→ Your goal:
Reproduce exactly the lines from the top of the records below through the line holding "A simple Python".

Start of Supplied material

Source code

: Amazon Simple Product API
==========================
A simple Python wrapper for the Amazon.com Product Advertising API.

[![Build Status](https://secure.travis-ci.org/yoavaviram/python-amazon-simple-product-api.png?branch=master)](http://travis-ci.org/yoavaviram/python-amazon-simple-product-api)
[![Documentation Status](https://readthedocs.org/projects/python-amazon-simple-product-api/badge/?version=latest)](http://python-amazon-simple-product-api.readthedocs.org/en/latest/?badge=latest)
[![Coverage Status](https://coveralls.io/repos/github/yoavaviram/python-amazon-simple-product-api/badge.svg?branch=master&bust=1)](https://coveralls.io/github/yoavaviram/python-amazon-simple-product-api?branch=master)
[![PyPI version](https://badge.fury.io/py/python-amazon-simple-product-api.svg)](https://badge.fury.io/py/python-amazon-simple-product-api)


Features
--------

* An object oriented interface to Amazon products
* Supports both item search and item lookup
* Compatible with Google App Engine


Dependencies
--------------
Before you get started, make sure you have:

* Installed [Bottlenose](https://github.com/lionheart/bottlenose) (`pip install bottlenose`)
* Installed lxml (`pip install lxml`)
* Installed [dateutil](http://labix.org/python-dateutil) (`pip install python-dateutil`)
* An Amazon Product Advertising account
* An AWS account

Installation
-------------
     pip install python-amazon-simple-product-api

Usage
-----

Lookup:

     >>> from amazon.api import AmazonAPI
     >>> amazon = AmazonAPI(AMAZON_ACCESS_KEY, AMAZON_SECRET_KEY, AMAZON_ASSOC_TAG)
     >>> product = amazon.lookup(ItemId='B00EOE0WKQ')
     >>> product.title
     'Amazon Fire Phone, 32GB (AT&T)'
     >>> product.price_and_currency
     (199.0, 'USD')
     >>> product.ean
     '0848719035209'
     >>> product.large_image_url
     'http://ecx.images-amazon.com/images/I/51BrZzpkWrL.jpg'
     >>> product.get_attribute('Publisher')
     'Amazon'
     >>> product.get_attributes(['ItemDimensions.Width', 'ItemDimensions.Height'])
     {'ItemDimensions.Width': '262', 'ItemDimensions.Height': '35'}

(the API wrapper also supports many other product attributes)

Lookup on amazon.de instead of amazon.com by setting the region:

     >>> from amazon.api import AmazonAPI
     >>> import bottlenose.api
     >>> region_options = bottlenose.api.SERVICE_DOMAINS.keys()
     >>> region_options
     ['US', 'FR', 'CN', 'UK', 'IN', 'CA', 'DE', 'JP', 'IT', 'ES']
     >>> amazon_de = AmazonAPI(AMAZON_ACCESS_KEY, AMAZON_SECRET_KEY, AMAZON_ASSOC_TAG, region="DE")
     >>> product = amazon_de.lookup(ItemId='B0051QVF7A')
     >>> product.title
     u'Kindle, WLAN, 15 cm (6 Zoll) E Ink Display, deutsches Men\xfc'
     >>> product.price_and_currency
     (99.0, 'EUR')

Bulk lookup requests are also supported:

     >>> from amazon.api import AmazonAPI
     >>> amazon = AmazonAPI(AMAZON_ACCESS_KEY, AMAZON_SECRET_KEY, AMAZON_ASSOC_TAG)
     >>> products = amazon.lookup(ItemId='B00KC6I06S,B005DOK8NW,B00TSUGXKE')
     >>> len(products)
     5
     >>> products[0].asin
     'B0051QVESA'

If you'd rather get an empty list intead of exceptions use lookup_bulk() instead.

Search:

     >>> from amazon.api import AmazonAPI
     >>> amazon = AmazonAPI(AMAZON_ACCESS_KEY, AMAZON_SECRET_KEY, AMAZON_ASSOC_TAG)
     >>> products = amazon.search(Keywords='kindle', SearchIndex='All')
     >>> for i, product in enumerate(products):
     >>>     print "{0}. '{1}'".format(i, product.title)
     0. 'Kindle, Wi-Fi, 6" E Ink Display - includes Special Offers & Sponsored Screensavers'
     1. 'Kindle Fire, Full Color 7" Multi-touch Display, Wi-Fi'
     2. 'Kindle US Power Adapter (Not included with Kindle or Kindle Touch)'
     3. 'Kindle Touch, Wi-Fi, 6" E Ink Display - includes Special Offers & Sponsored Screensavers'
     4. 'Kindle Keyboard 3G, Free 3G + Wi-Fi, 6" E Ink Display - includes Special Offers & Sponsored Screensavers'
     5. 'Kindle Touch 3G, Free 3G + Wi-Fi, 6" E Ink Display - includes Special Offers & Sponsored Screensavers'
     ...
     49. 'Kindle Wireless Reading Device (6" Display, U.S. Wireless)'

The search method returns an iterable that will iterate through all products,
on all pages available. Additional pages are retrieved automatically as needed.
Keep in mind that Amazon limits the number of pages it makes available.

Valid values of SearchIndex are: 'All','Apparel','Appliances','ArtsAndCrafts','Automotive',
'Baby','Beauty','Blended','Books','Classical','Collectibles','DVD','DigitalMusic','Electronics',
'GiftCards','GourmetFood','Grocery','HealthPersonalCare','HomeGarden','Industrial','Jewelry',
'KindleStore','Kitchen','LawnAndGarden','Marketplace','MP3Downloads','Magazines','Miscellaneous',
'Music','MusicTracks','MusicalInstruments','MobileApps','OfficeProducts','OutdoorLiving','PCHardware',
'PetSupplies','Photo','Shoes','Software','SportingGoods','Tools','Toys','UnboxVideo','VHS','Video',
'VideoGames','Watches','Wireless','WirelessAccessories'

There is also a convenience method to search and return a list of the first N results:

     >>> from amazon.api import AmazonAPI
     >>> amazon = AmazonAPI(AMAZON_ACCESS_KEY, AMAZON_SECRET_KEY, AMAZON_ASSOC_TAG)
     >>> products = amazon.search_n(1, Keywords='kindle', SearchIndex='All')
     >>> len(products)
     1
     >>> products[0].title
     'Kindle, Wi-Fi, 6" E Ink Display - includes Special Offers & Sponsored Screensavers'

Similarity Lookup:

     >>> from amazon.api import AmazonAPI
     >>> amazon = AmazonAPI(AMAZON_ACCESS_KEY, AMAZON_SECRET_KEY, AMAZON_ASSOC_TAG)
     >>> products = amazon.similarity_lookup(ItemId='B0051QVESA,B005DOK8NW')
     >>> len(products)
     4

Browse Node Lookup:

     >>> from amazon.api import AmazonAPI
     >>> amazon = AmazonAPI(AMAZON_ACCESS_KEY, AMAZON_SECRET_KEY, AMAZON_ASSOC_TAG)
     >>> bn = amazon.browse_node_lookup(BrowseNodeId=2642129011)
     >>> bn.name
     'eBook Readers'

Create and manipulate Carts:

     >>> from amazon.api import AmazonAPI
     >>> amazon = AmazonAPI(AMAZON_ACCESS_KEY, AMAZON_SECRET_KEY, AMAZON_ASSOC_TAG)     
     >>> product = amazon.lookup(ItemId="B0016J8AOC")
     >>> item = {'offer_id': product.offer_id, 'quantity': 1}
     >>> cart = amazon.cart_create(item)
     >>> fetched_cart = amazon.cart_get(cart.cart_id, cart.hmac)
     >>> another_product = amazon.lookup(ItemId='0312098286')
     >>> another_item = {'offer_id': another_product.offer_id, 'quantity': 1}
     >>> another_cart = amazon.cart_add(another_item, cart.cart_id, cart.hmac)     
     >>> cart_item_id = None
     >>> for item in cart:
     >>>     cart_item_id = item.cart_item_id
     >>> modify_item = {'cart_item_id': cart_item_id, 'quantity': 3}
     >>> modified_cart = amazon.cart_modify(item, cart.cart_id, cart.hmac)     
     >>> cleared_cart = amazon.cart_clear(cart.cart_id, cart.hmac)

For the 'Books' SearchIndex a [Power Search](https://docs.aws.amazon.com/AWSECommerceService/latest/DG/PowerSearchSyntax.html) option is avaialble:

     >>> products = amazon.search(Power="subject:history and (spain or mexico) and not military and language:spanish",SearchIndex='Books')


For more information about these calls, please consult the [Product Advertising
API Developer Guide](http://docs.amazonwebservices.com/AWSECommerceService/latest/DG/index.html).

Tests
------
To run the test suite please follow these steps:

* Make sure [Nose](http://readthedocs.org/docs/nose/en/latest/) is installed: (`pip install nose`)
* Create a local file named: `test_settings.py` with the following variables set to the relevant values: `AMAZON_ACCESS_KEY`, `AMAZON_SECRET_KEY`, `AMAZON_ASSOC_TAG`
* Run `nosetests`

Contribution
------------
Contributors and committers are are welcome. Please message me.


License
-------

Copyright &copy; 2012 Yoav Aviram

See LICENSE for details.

End of Supplied material

→ Answer for the task:
Source code

: Amazon Simple Product API
==========================
A simple Python wrapper for the Amazon.com Product Advertising API.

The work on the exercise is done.